The FT report, quoting people familiar with the situation, said Rio was now looking at alternatives including a $12 billion rights issue and creating a joint venture with rival BHP Billiton .

Other reports said a rights issue may be worth $15 billion.

Our initial views are that a $10-$12 billion rights is now imminent and that a BHPB bid in the near term very unlikely, said analyst Michael Rawlinson at Liberum Capital in London.

Talk of a rights issue, potentially at a deep discount, hit Rio shares in London, which slid as much as 10 percent.

The shares, which have soared 80 percent this year, were 8.9 percent weaker at 2,653 pence at 1410 GMT, underperforming a 5.4 percent fall in the UK mining index <.FTNMX1770>.

SHAREHOLDER OPPOSITION

Under the deal agreed in February, Chinalco would pay $12.3 billion for stakes in debt-saddled Rio's key iron ore, copper and aluminum assets and $7.2 billion for convertible notes that would double its equity stake in Rio to 18 percent.

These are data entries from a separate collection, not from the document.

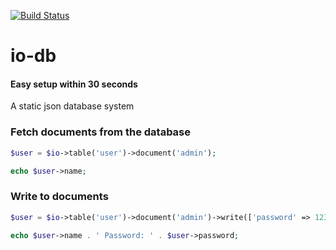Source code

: [![Build Status](https://travis-ci.org/xolf/io-db.svg?branch=master)](https://travis-ci.org/xolf/io-db)

# io-db
#### Easy setup within 30 seconds
A static json database system

### Fetch documents from the database
```php
$user = $io->table('user')->document('admin');

echo $user->name;
```

### Write to documents
```php
$user = $io->table('user')->document('admin')->write(['password' => 123456]);

echo $user->name . ' Password: ' . $user->password;
```
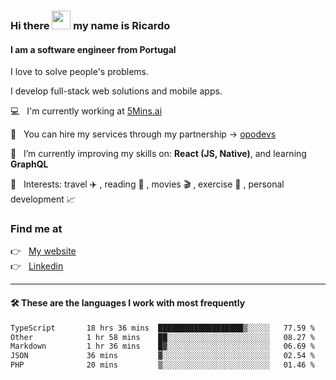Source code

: ### Hi there <img src="https://raw.githubusercontent.com/iampavangandhi/iampavangandhi/master/gifs/Hi.gif" width="30"> my name is Ricardo
#### I am a software engineer from Portugal
I love to solve people's problems.

I develop full-stack web solutions and mobile apps.

💻  &nbsp; I'm currently working at <a href="https://5mins.ai/">5Mins.ai</a>

💼  &nbsp; You can hire my services through my partnership -> <a href="https://github.com/opodevs">opodevs</a>

🌱 &nbsp; I’m currently improving my skills on: **React (JS, Native)**, and learning **GraphQL**

💙 &nbsp; Interests: travel ✈️ , reading 📖 , movies 🎬 , exercise 🏃 , personal development 📈

### Find me at

<p align="left">
  👉  &nbsp;
  <a href="https://ricardopbarbosa.com" target="_blank">
    My website
  </a>
  <br/>
  👉 &nbsp;
  <a href="https://www.linkedin.com/in/ricardopbarbosa" target="_blank">
    Linkedin
  </a>
</p>

<hr />

#### 🛠 These are the languages I work with most frequently
<!--START_SECTION:waka-->

```txt
TypeScript       18 hrs 36 mins  ███████████████████▒░░░░░   77.59 %
Other            1 hr 58 mins    ██░░░░░░░░░░░░░░░░░░░░░░░   08.27 %
Markdown         1 hr 36 mins    █▓░░░░░░░░░░░░░░░░░░░░░░░   06.69 %
JSON             36 mins         ▓░░░░░░░░░░░░░░░░░░░░░░░░   02.54 %
PHP              20 mins         ▒░░░░░░░░░░░░░░░░░░░░░░░░   01.46 %
```

<!--END_SECTION:waka-->
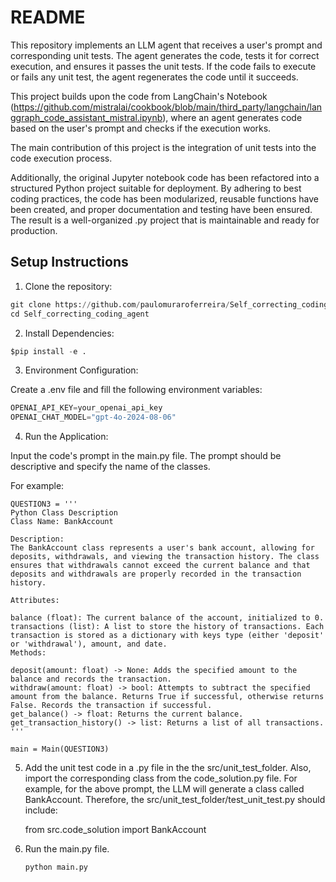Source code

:# README

This repository implements an LLM agent that receives a user's prompt and corresponding unit tests. The agent generates the code, tests it for correct execution, and ensures it passes the unit tests. If the code fails to execute or fails any unit test, the agent regenerates the code until it succeeds.

This project builds upon the code from LangChain's Notebook (https://github.com/mistralai/cookbook/blob/main/third_party/langchain/langgraph_code_assistant_mistral.ipynb), where an agent generates code based on the user's prompt and checks if the execution works.

The main contribution of this project is the integration of unit tests into the code execution process.

Additionally, the original Jupyter notebook code has been refactored into a structured Python project suitable for deployment. By adhering to best coding practices, the code has been modularized, reusable functions have been created, and proper documentation and testing have been ensured. The result is a well-organized .py project that is maintainable and ready for production.


## Setup Instructions

1. Clone the repository:


```python
git clone https://github.com/paulomuraroferreira/Self_correcting_coding_agent.git
cd Self_correcting_coding_agent
```

2. Install Dependencies:

```python
$pip install -e .
```

3. Environment Configuration:

Create a .env file and fill the following environment variables:

```python
OPENAI_API_KEY=your_openai_api_key
OPENAI_CHAT_MODEL="gpt-4o-2024-08-06"
```

4. Run the Application:

Input the code's prompt in the main.py file. The prompt should be descriptive and specify the name of the classes.

For example:

    QUESTION3 = '''
    Python Class Description
    Class Name: BankAccount

    Description:
    The BankAccount class represents a user's bank account, allowing for deposits, withdrawals, and viewing the transaction history. The class ensures that withdrawals cannot exceed the current balance and that deposits and withdrawals are properly recorded in the transaction history.

    Attributes:

    balance (float): The current balance of the account, initialized to 0.
    transactions (list): A list to store the history of transactions. Each transaction is stored as a dictionary with keys type (either 'deposit' or 'withdrawal'), amount, and date.
    Methods:

    deposit(amount: float) -> None: Adds the specified amount to the balance and records the transaction.
    withdraw(amount: float) -> bool: Attempts to subtract the specified amount from the balance. Returns True if successful, otherwise returns False. Records the transaction if successful.
    get_balance() -> float: Returns the current balance.
    get_transaction_history() -> list: Returns a list of all transactions.
    '''

    main = Main(QUESTION3)

5. Add the unit test code in a .py file in the the src/unit_test_folder. Also, import the corresponding class from the 
code_solution.py file. For example, for the above prompt, the LLM will generate a class called BankAccount. Therefore, the 
src/unit_test_folder/test_unit_test.py should include:

    from src.code_solution import BankAccount

6. Run the main.py file. 

    ```python
    python main.py
    ```
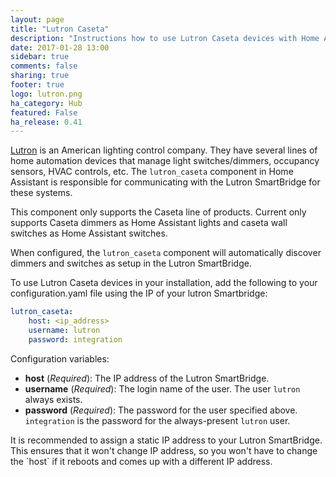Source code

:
 ```yaml
---
layout: page
title: "Lutron Caseta"
description: "Instructions how to use Lutron Caseta devices with Home Assistant."
date: 2017-01-28 13:00
sidebar: true
comments: false
sharing: true
footer: true
logo: lutron.png
ha_category: Hub
featured: False
ha_release: 0.41
---
```


[Lutron](http://www.lutron.com/) is an American lighting control company.  They have several lines of home automation devices that manage light switches/dimmers, occupancy sensors, HVAC controls, etc.  The `lutron_caseta` component in Home Assistant is responsible for communicating with the Lutron SmartBridge for these systems.

This component only supports the Caseta line of products.  Current only supports Caseta dimmers as Home Assistant lights and caseta wall switches as Home Assistant switches.   

When configured, the `lutron_caseta` component will automatically discover dimmers and switches as setup in the Lutron SmartBridge.

To use Lutron Caseta devices in your installation, add the following to your configuration.yaml file using the IP of your lutron Smartbridge:

``` yaml
lutron_caseta:
    host: <ip_address>
    username: lutron
    password: integration
```

Configuration variables:

- **host** (*Required*): The IP address of the Lutron SmartBridge.
- **username** (*Required*): The login name of the user.  The user `lutron` always exists.
- **password** (*Required*): The password for the user specified above. `integration` is the password for the always-present `lutron` user.

<p class='note'>
  It is recommended to assign a static IP address to your Lutron SmartBridge.  This ensures that it won't change IP address, so you won't have to change the `host` if it reboots and comes up with a different IP address.
</p>
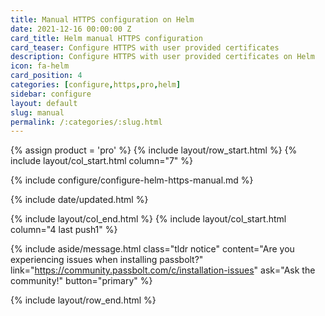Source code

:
 ```yaml
---
title: Manual HTTPS configuration on Helm
date: 2021-12-16 00:00:00 Z
card_title: Helm manual HTTPS configuration
card_teaser: Configure HTTPS with user provided certificates
description: Configure HTTPS with user provided certificates on Helm
icon: fa-helm
card_position: 4
categories: [configure,https,pro,helm]
sidebar: configure
layout: default
slug: manual
permalink: /:categories/:slug.html
---
```


{% assign product = 'pro' %}
{% include layout/row_start.html %}
{% include layout/col_start.html column="7" %}

{% include configure/configure-helm-https-manual.md %}

{% include date/updated.html %}

{% include layout/col_end.html %}
{% include layout/col_start.html column="4 last push1" %}

{% include aside/message.html
    class="tldr notice"
    content="Are you experiencing issues when installing passbolt?"
    link="https://community.passbolt.com/c/installation-issues"
    ask="Ask the community!"
    button="primary"
%}

{% include layout/row_end.html %}
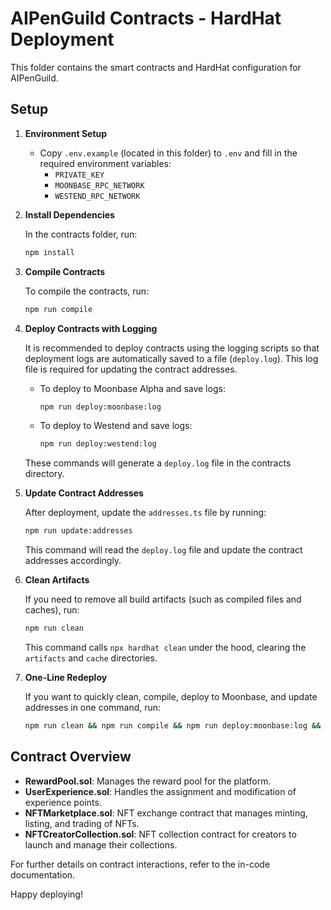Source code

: # AIPenGuild Contracts - HardHat Deployment

This folder contains the smart contracts and HardHat configuration for AIPenGuild.

## Setup

1. **Environment Setup**

   - Copy `.env.example` (located in this folder) to `.env` and fill in the required environment variables:
     - `PRIVATE_KEY`
     - `MOONBASE_RPC_NETWORK`
     - `WESTEND_RPC_NETWORK`

2. **Install Dependencies**

   In the contracts folder, run:
   ```bash
   npm install
   ```

3. **Compile Contracts**

   To compile the contracts, run:
   ```bash
   npm run compile
   ```

4. **Deploy Contracts with Logging**

   It is recommended to deploy contracts using the logging scripts so that deployment logs are automatically saved to a file (`deploy.log`). This log file is required for updating the contract addresses.

   - To deploy to Moonbase Alpha and save logs:
     ```bash
     npm run deploy:moonbase:log
     ```
   - To deploy to Westend and save logs:
     ```bash
     npm run deploy:westend:log
     ```

   These commands will generate a `deploy.log` file in the contracts directory.

5. **Update Contract Addresses**

   After deployment, update the `addresses.ts` file by running:
   ```bash
   npm run update:addresses
   ```

   This command will read the `deploy.log` file and update the contract addresses accordingly.

6. **Clean Artifacts**

   If you need to remove all build artifacts (such as compiled files and caches), run:
   ```bash
   npm run clean
   ```
   This command calls `npx hardhat clean` under the hood, clearing the `artifacts` and `cache` directories.

7. **One-Line Redeploy**

   If you want to quickly clean, compile, deploy to Moonbase, and update addresses in one command, run:
   ```bash
   npm run clean && npm run compile && npm run deploy:moonbase:log && npm run update:addresses
   ```

## Contract Overview
- **RewardPool.sol**: Manages the reward pool for the platform.
- **UserExperience.sol**: Handles the assignment and modification of experience points.
- **NFTMarketplace.sol**: NFT exchange contract that manages minting, listing, and trading of NFTs.
- **NFTCreatorCollection.sol**: NFT collection contract for creators to launch and manage their collections.

For further details on contract interactions, refer to the in-code documentation.

Happy deploying!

Rio originally lined up the deal to help pay off half its $38 billion in debt and had hoped to complete the deal by early in the third quarter.

The deal ran into opposition from Rio shareholders, who complained it favors Chinalco over other shareholders, and from some who are worried that China, Rio's biggest customer, will gain influence over pricing of key commodities like iron ore.

The company has said it is listening to shareholders' concerns and new Chairman Jan du Plessis has recently completed a round of meetings with shareholders.

Two sources close to the deal told Reuters earlier on Thursday that Chinalco had been planning to revise the deal before a June 14 deadline to avoid further delays in Australian government approval.

I think they'll (Chinalco) come out and make an announcement before the deadline, an investment banker with direct knowledge of the deal told Reuters.

Australia's Foreign Investment Review Board (FIRB) was due to give its recommendation on the deal to Treasurer Wayne Swan by June 14. Swan has the final say on whether it will go ahead.

The sources did not want to be identified due to the sensitive nature of the negotiations.

The FT said the deal breaker was changing terms of $7.2 billion in convertible bonds, in which Chinalco would have paid high premiums based on share prices in February.

The strong rebound in Rio shares have reduced those premiums and a recovery in financial markets has opened up other options such as a rights issue.

We are very surprised that the Chinese appear to have chosen to walk on something as trivial as the terms on the CB... the least important part of the deal, said Rawlinson.

People familiar with the deal have previously told Reuters that Chinalco may have been willing to drop a proposed 15 percent stake in Rio's Hamersley iron ore assets from the deal to get over Canberra's worry about a Chinese state-owned entity owning a strategic asset.